Volf Karlovich has repeated this phrase, word for word, every day at roll call. The other escort guards have already learned it by heart but this one peers into the darkness with surprise. And then, suddenly:

“To the exit! With your things!”

Zuleikha jolts as if she’s been struck by a whip. She presses her little bundle to her chest.

The human mass around her stirs, surges, gapes, and extends hands. “Where? Where are they being sent? And us? Where are we going?”

“The rest are to remain in place!”

Volf Karlovich rises with dignity, brushes himself off, and lets Zuleikha go first. They make their way to the exit, stepping over bodies, heads, sacks, suitcases, arms, parcels, and swaddled infants. The unfamiliar soldier also calls the mullah’s widow and the morose peasant’s family, with the innumerable children, and leads them out of the cell.

After so many days of darkness, light from a kerosene lamp seems as bright as a sliver of sun. After the cell’s stuffy air, the cold air in the corridor intoxicates. Legs tired from constant sitting have slackened and plod falteringly along, but the body is glad to be moving. How long had they stayed in the dungeons? Neighbors confirmed it was several weeks; they’d kept track with the daily roll calls.

They walk along the corridor with escort guards to the front and back. The guards sometimes stop and call for more people from other cells. When they leave the prison, there are already so many they can’t be counted. Villagers, Zuleikha understands as she walks and examines the faces and clothes of her traveling companions. Some of them have fresh, even rosy, faces and were brought in recently. Others, though – like the people from her town – can barely stand. The mullah’s widow has aged and grayed but she’s stubbornly pulling the cat’s empty cage behind her. The peasant’s wife has withered to yellowness and is, as before, clasping two swaddled babies to herself like bundles.

“Finally!” Leibe’s joyful whisper quivers right by her ear. “They’re transferring the infirmary to the rearguard!”

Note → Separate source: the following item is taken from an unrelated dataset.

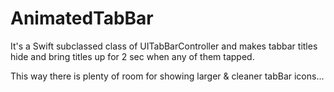# AnimatedTabBar
It's a Swift subclassed class of UITabBarController and makes tabbar titles hide and bring titles up for 2 sec when any of them tapped.

This way there is plenty of room for showing larger & cleaner tabBar icons...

Zuleikha nods. To the rearguard, fine, to the rearguard. She’s seeing Leibe in the light for the first time. His facial features are as graceful as a youth’s, his curly gray hair is bright and silvery, and even his wrinkles are delicate and intelligent. Long, weeks-old stubble covers his cheeks, lending him an air of nobility, and he’s not nearly as old as it seemed in the beginning, probably younger than Murtaza. He’s just dressed oddly, like a pauper, in an ancient, very shabby and moth-eaten blue dress uniform that’s torn in many places, and he’s wearing house slippers without backs on his rag-wrapped feet.